Obviously, the government failed to fulfill that promise because there's has been no national health insurance scheme up to today.

But 12 years later, with funds from the Citizenship by Investment (CBI) programme Government has introduced a pilot programme that is expected to be launched officially today Monday 3 April. At that function we hope to hear how the system will function and, most importantly, we hope to observe whether there is a plan for the establishment of a complete national health insurance scheme.

Undoubtedly a national health insurance scheme is absolutely necessary because of the rising cost of health-care, the increasing prevalence of non-communicable diseases such as diabetes, and changes in the structure of the population. People are now living longer and the population is getting older.

But the problem for most governments, including the government of the United States, has always been how to fund a national health insurance scheme. Republican of the United States hated Obamacare because the system taxed the richest one percent of the population to pay for insurance for the poor and disadvantaged; they contemptuously called it socialism.

In the Caribbean the issue of funding health care has not been easier. An International Monetary Fund (IMF) Working Paper titled "Universal Health Care 101: Lessons for the Eastern Caribbean and Beyond" suggests that health care plans should be part of the government's medium and long-term strategy and health plan's cost should be incorporated into the medium-term expenditure framework, so as to ensure the current and future financial viability.

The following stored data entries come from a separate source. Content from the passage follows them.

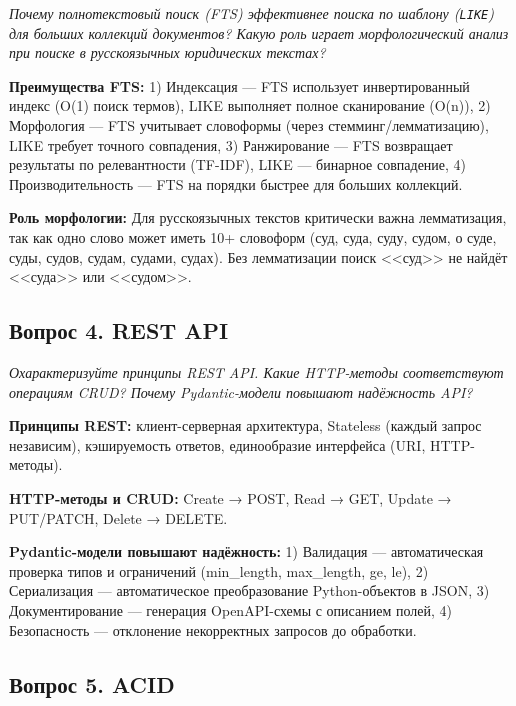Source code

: \documentclass[a4paper,12pt]{article}
\begin{document}
\textit{Почему полнотекстовый поиск (FTS) эффективнее поиска по шаблону (\texttt{LIKE}) для больших коллекций документов? Какую роль играет морфологический анализ при поиске в русскоязычных юридических текстах?}

\begin{infobox}
\textbf{Преимущества FTS:} 1) Индексация — FTS использует инвертированный индекс (O(1) поиск термов), LIKE выполняет полное сканирование (O(n)), 2) Морфология — FTS учитывает словоформы (через стемминг/лемматизацию), LIKE требует точного совпадения, 3) Ранжирование — FTS возвращает результаты по релевантности (TF-IDF), LIKE — бинарное совпадение, 4) Производительность — FTS на порядки быстрее для больших коллекций.

\textbf{Роль морфологии:} Для русскоязычных текстов критически важна лемматизация, так как одно слово может иметь 10+ словоформ (суд, суда, суду, судом, о суде, суды, судов, судам, судами, судах). Без лемматизации поиск <<суд>> не найдёт <<суда>> или <<судом>>.
\end{infobox}

\subsection*{Вопрос 4. REST API}

\textit{Охарактеризуйте принципы REST API. Какие HTTP-методы соответствуют операциям CRUD? Почему Pydantic-модели повышают надёжность API?}

\begin{infobox}
\textbf{Принципы REST:} клиент-серверная архитектура, Stateless (каждый запрос независим), кэшируемость ответов, единообразие интерфейса (URI, HTTP-методы).

\textbf{HTTP-методы и CRUD:} Create → POST, Read → GET, Update → PUT/PATCH, Delete → DELETE.

\textbf{Pydantic-модели повышают надёжность:} 1) Валидация — автоматическая проверка типов и ограничений (min\_length, max\_length, ge, le), 2) Сериализация — автоматическое преобразование Python-объектов в JSON, 3) Документирование — генерация OpenAPI-схемы с описанием полей, 4) Безопасность — отклонение некорректных запросов до обработки.
\end{infobox}

\subsection*{Вопрос 5. ACID}
\end{document}
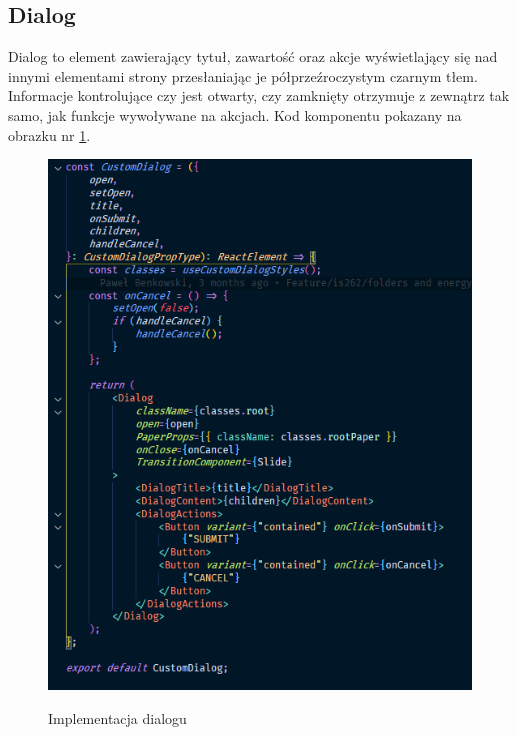 \documentclass[a4paper,11pt]{report}
\begin{document}
\subsection{Dialog}
\label{subsec:dialog}
Dialog to element zawierający tytuł, zawartość oraz akcje wyświetlający się nad innymi
 elementami strony przesłaniając je półprzeźroczystym czarnym tłem.
Informacje kontrolujące czy jest otwarty, czy zamknięty otrzymuje z zewnątrz tak samo, jak funkcje wywoływane na akcjach.
Kod komponentu pokazany na obrazku nr \ref{fig:dialog}.
\begin{figure}[H]
	\centering
	\includegraphics[scale=0.7]{implementacja/frontend/dialog}\\
	\caption{Implementacja dialogu}
	\label{fig:dialog}
\end{figure}
\end{document}
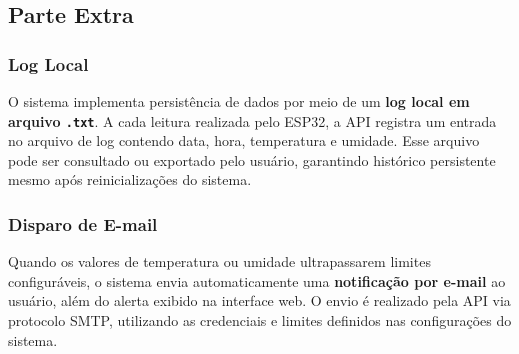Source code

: \subsection{Parte Extra}

\subsubsection{Log Local}

O sistema implementa persistência de dados por meio de um \textbf{log local em
arquivo \texttt{.txt}}. A cada leitura realizada pelo ESP32, a API registra um
entrada no arquivo de log contendo data, hora, temperatura e umidade. Esse
arquivo pode ser consultado ou exportado pelo usuário, garantindo histórico
persistente mesmo após reinicializações do sistema.

\subsubsection{Disparo de E-mail}

Quando os valores de temperatura ou umidade ultrapassarem limites configuráveis,
o sistema envia automaticamente uma \textbf{notificação por e-mail} ao usuário,
além do alerta exibido na interface web. O envio é realizado pela API via
protocolo SMTP, utilizando as credenciais e limites definidos nas configurações
do sistema.
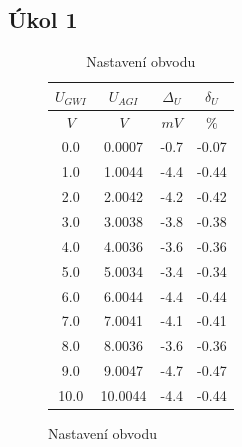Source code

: \documentclass{article}
\begin{document}
\subsection{Úkol 1}
\begin{figure}[H]
    \begin{minipage}[t]{0.4\textwidth}
        \begin{table}[H]
            \vspace{-75mm}
            \begin{tabular}{|c|c|c|c|}
            \hline
                \(U_{GWI}\)        &	\(U_{AGI}\)            &	\(\Delta_U\)        & \(\delta_U\)       \\ \hline
                \(V\)              &    \(V\)                  &	\(mV\)              & \(\%\) \\ \hline
                 0.0               &    0.0007	               &    -0.7                & -0.07 \\ \hline
                 1.0               &    1.0044	               &    -4.4                & -0.44 \\ \hline
                 2.0               &    2.0042	               &    -4.2                & -0.42 \\ \hline
                 3.0               &    3.0038	               &    -3.8                & -0.38 \\ \hline
                 4.0               &    4.0036	               &    -3.6                & -0.36 \\ \hline
                 5.0               &    5.0034	               &    -3.4                & -0.34 \\ \hline
                 6.0               &    6.0044	               &    -4.4                & -0.44 \\ \hline
                 7.0               &    7.0041	               &    -4.1                & -0.41 \\ \hline
                 8.0               &    8.0036	               &    -3.6                & -0.36 \\ \hline
                 9.0               &    9.0047	               &    -4.7                & -0.47 \\ \hline
                10.0               &    10.0044                &	-4.4                & -0.44 \\ \hline
            \end{tabular}
            \caption{\label{tab_pracovni_bod} Nastavení obvodu}
        \end{table}

\end{minipage}
\end{figure}
\end{document}
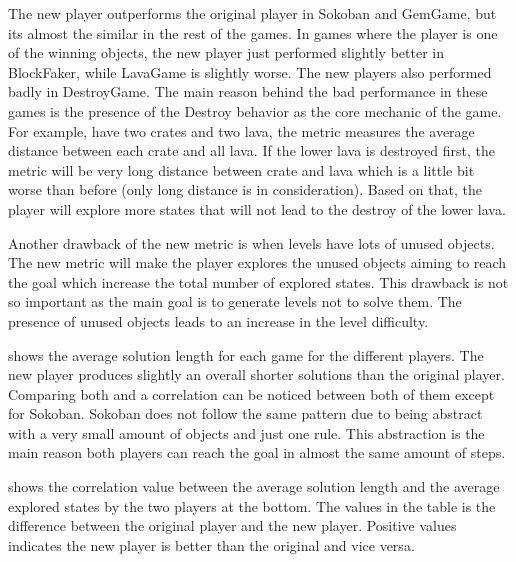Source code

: The new player outperforms the original player in Sokoban and GemGame, but its almost the similar in the rest of the games. In games where the player is one of the winning objects, the new player just performed slightly better in BlockFaker, while LavaGame is slightly worse. The new players also performed badly in DestroyGame. The main reason behind the bad performance in these games is the presence of the Destroy behavior as the core mechanic of the game. For example,  have two crates and two lava, the metric measures the average distance between each crate and all lava. If the lower lava is destroyed first, the metric will be very long distance between crate and lava which is a little bit worse than before (only long distance is in consideration). Based on that, the player will explore more states that will not lead to the destroy of the lower lava.


Another drawback of the new metric is when levels have lots of unused objects. The new metric will make the player explores the unused objects aiming to reach the goal which increase the total number of explored states. This drawback is not so important as the main goal is to generate levels not to solve them. The presence of unused objects leads to an increase in the level difficulty.\\\par

 shows the average solution length for each game for the different players. The new player produces slightly an overall shorter solutions than the original player. Comparing both  and  a correlation can be noticed between both of them except for Sokoban. Sokoban does not follow the same pattern due to being abstract with a very small amount of objects and just one rule. This abstraction is the main reason both players can reach the goal in almost the same amount of steps.


 shows the correlation value between the average solution length and the average explored states by the two players at the bottom. The values in the table is the difference between the original player and the new player. Positive values indicates the new player is better than the original and vice versa.

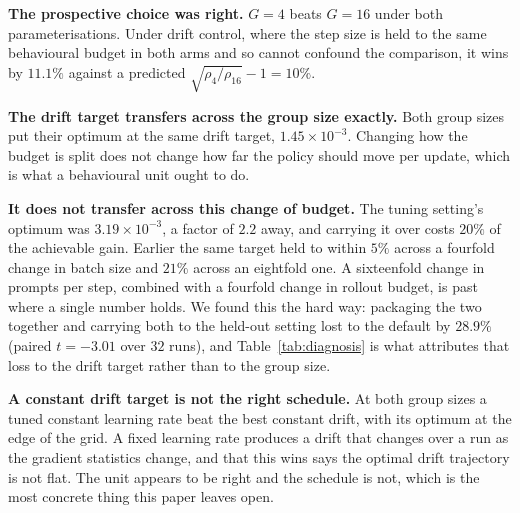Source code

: \begin{table}[t]
  \centering
  \small
  
  \caption{Best achievable gain at the held-out setting, crossing the group size the probe selected
  against the group size a default recipe would use, under both ways of setting the step. Starred
  entries sit at the edge of their grid and are lower bounds. The probe's choice wins under both.}
  \label{tab:diagnosis}
\end{table}

\textbf{The prospective choice was right.} $G = 4$ beats $G = 16$ under both parameterisations.
Under drift control, where the step size is held to the same behavioural budget in both arms and so
cannot confound the comparison, it wins by $11.1\%$ against a predicted
$\sqrt{\rho_4/\rho_{16}} - 1 = 10\%$.

\textbf{The drift target transfers across the group size exactly.} Both group sizes put their
optimum at the same drift target, $1.45 \times 10^{-3}$. Changing how the budget is split does not
change how far the policy should move per update, which is what a behavioural unit ought to do.

\textbf{It does not transfer across this change of budget.} The tuning setting's optimum was
$3.19 \times 10^{-3}$, a factor of $2.2$ away, and carrying it over costs $20\%$ of the achievable
gain. Earlier the same target held to within $5\%$ across a fourfold change in batch size and
$21\%$ across an eightfold one. A sixteenfold change in prompts per step, combined with a fourfold
change in rollout budget, is past where a single number holds. We found this the hard way: packaging
the two together and carrying both to the held-out setting lost to the default by $28.9\%$ (paired
$t = -3.01$ over $32$ runs), and Table~\ref{tab:diagnosis} is what attributes that loss to the drift
target rather than to the group size.

\textbf{A constant drift target is not the right schedule.} At both group sizes a tuned constant
learning rate beat the best constant drift, with its optimum at the edge of the grid. A fixed
learning rate produces a drift that changes over a run as the gradient statistics change, and that
this wins says the optimal drift trajectory is not flat. The unit appears to be right and the
schedule is not, which is the most concrete thing this paper leaves open.
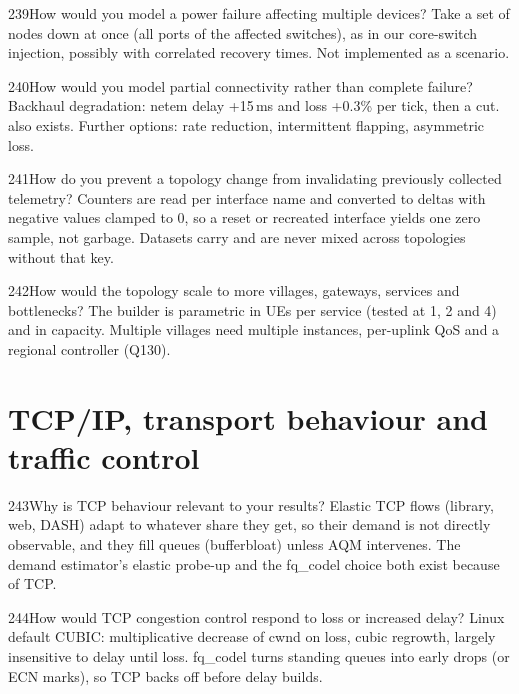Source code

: \begin{qa}{239}{How would you model a power failure affecting multiple devices?}
Take a set of nodes down at once (all ports of the affected switches), as in our core-switch injection, possibly with
correlated recovery times. Not implemented as a scenario.
\end{qa}

\begin{qa}{240}{How would you model partial connectivity rather than complete failure?}
Backhaul degradation: netem delay +15\,ms and loss +0.3\% per tick, then a cut.  also exists.
Further options: rate reduction, intermittent flapping, asymmetric loss.
\end{qa}

\begin{qa}{241}{How do you prevent a topology change from invalidating previously collected telemetry?}
Counters are read per interface name and converted to deltas with negative values clamped to 0, so a reset or
recreated interface yields one zero sample, not garbage. Datasets carry  and are never mixed across
topologies without that key.
\end{qa}

\begin{qa}{242}{How would the topology scale to more villages, gateways, services and bottlenecks?}
The builder is parametric in UEs per service (tested at 1, 2 and 4) and in capacity. Multiple villages need multiple
 instances, per-uplink QoS and a regional controller (Q130).
\end{qa}

\section{TCP/IP, transport behaviour and traffic control}

\begin{qa}{243}{Why is TCP behaviour relevant to your results?}
Elastic TCP flows (library, web, DASH) adapt to whatever share they get, so their demand is not directly observable,
and they fill queues (bufferbloat) unless AQM intervenes. The demand estimator's elastic probe-up and the fq\_codel
choice both exist because of TCP.
\end{qa}

\begin{qa}{244}{How would TCP congestion control respond to loss or increased delay?}
Linux default CUBIC: multiplicative decrease of cwnd on loss, cubic regrowth, largely insensitive to delay until
loss. fq\_codel turns standing queues into early drops (or ECN marks), so TCP backs off before delay builds.
\end{qa}

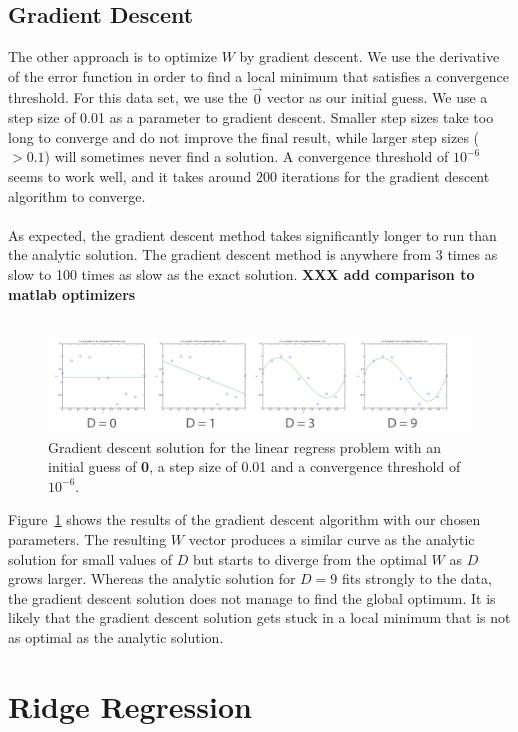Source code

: \documentclass[10pt]{article}   %
\theoremstyle{plain}
\begin{document}
\subsection{Gradient Descent}
The other approach is to optimize $W$ by gradient descent. We use the derivative of the error function in order to find a local minimum that satisfies a convergence threshold. For this data set, we use the \textbf{$\overrightarrow{0}$} vector as our initial guess. We use a step size of 0.01 as a parameter to gradient descent. Smaller step sizes take too long to converge and do not improve the final result, while larger step sizes ($> 0.1$) will sometimes never find a solution. A convergence threshold of $10^{-6}$ seems to work well, and it takes around $200$ iterations for the gradient descent algorithm to converge. \\
\\
\indent As expected, the gradient descent method takes significantly longer to run than the analytic solution. The gradient descent method is anywhere from 3 times as slow to 100 times as slow as the exact solution. \textbf{XXX add comparison to matlab optimizers} \\
\\
\begin{figure}[h!]\label{fig-gradient}
  \caption{Gradient descent solution for the linear regress problem with an initial guess of \textbf{0}, a step size of 0.01 and a convergence threshold of $10^{-6}$.}
  \centering
    \includegraphics[width=1.0\textwidth]{figures/problem_2_2_full.png}
\end{figure}

\indent Figure~\ref{fig-gradient} shows the results of the gradient descent algorithm with our chosen parameters. The resulting $W$ vector produces a similar curve as the analytic solution for small values of $D$ but starts to diverge from the optimal $W$ as $D$ grows larger. Whereas the analytic solution for $D=9$ fits strongly to the data, the gradient descent solution does not manage to find the global optimum. It is likely that the gradient descent solution gets stuck in a local minimum that is not as optimal as the analytic solution.

\section{Ridge Regression}\label{sec-ridge}
\end{document}
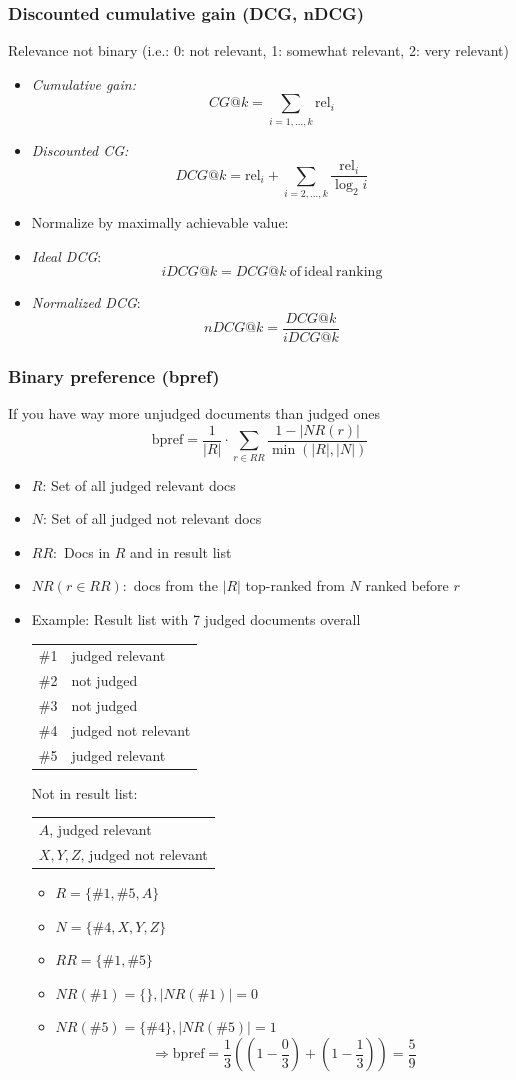 \documentclass[a4paper]{scrartcl}
\begin{document}
\subsubsection{Discounted cumulative gain (DCG, nDCG)}
Relevance not binary (i.e.: 0: not relevant, 1: somewhat relevant, 2: very
relevant)
\begin{itemize}
\item \emph{Cumulative gain:} \[CG@k=\sum_{i=1,...,k} \mathrm{rel}_i\]
\item \emph{Discounted CG:} \[DCG@k = \mathrm{rel}_i +
  \sum_{i=2,...,k}\frac{\mathrm{rel}_i}{\log_2 i}\]
\item Normalize by maximally achievable value:
\item \emph{Ideal DCG}: \[iDCG@k=DCG@k\ \mathrm{of\ ideal\ ranking}\]
\item \emph{Normalized DCG}: \[nDCG@k = \frac{DCG@k}{iDCG@k}\]
\end{itemize}

\subsubsection{Binary preference (bpref)}
If you have way more unjudged documents than judged ones
\[\mathrm{bpref}=\frac{1}{|R|}\cdot\sum_{r\in RR}\frac{1-|NR(r)|}{\min(|R|,|N|)}\]
\begin{itemize}
\item $R$: Set of all judged relevant docs
\item $N$: Set of all judged not relevant docs
\item $RR:$ Docs in $R$ and in result list
\item $NR(r\in RR):$ docs from the $|R|$ top-ranked from $N$ ranked before $r$
\item Example: Result list with 7 judged documents overall\\ 
    \begin{tabular}{ll|}
      \#1&judged relevant\\
      \#2&not judged\\
      \#3&not judged\\
      \#4&judged not relevant\\
      \#5&judged relevant\\
    \end{tabular}
    Not in result list:
    \begin{tabular}{l}
      $A$, judged relevant \\
      $X, Y, Z$, judged not relevant
    \end{tabular}
    \begin{itemize}
    \item $R=\{\#1, \#5, A\} $
    \item $N=\{\#4, X, Y, Z\}$
    \item $RR=\{\#1,\#5\}$
    \item $NR(\#1)= \{\}, |NR(\#1)|=0$
    \item $NR(\#5)= \{\#4\}, |NR(\#5)|=1$
\[\Rightarrow\mathrm{bpref} = \frac{1}{3}\left( \left( 1-\frac{0}{3} \right) +
        \left( 1-\frac{1}{3} \right) \right) = \frac{5}{9}\]
    \end{itemize}
\end{itemize}
\end{document}
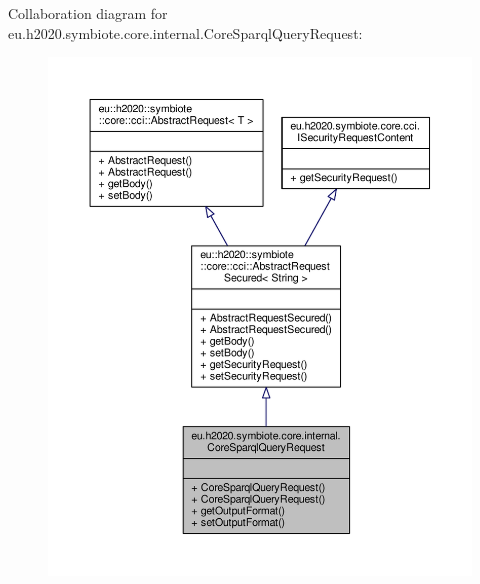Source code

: Collaboration diagram for eu.\+h2020.\+symbiote.\+core.\+internal.\+Core\+Sparql\+Query\+Request\+:
\nopagebreak
\begin{figure}[H]
\begin{center}
\leavevmode
\includegraphics[width=350pt]{classeu_1_1h2020_1_1symbiote_1_1core_1_1internal_1_1CoreSparqlQueryRequest__coll__graph}
\end{center}
\end{figure}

The IMF paper recommends two ways of financing universal health care insurance. The first is general taxation and the second is mandatory payroll or social security contributions. Reliance on external funding is definitely not an option, the paper argues, because that level of funding has disappeared and the sustainability of any health system cannot be based on the generosity of donors. In other words, Dominicans should not expect Venezuela or China to fund a universal health care system.

But what government would risk the outrage of the public by imposing new taxes on an already severely over taxed population? Using social security contributions is a more palatable option but officials of the Dominica Social Security will probably argue that since almost 40 percent of the population is unemployed, the additional burden of health care should not be placed on the shoulders of the few persons who pay social security contributions. In any case, the DSS is struggling to remain viable in the face of mass migration of the productive labour force and the draining impact of an ageing population.

It seems obvious, therefore, that small, resource-poor countries like Dominica, operating individually, will find it difficult to offer comprehensive and sustainable universal health care insurance to its people. But it must be done. Hence, it has been suggested that these islands should pool their resources and create an OECS health insurance scheme. Some analysts have even suggested a scheme which would incorporate the more developed islands of the Caribbean, such as Trinidad and Tobago, Jamaica and Guyana.

In other words, the implementation of a CARICOM health insurance scheme should not be beyond the dreams of our regional leaders. Maybe they would need that Obama-like spirit, refusing to scale back their aspirations or fall prey to fear.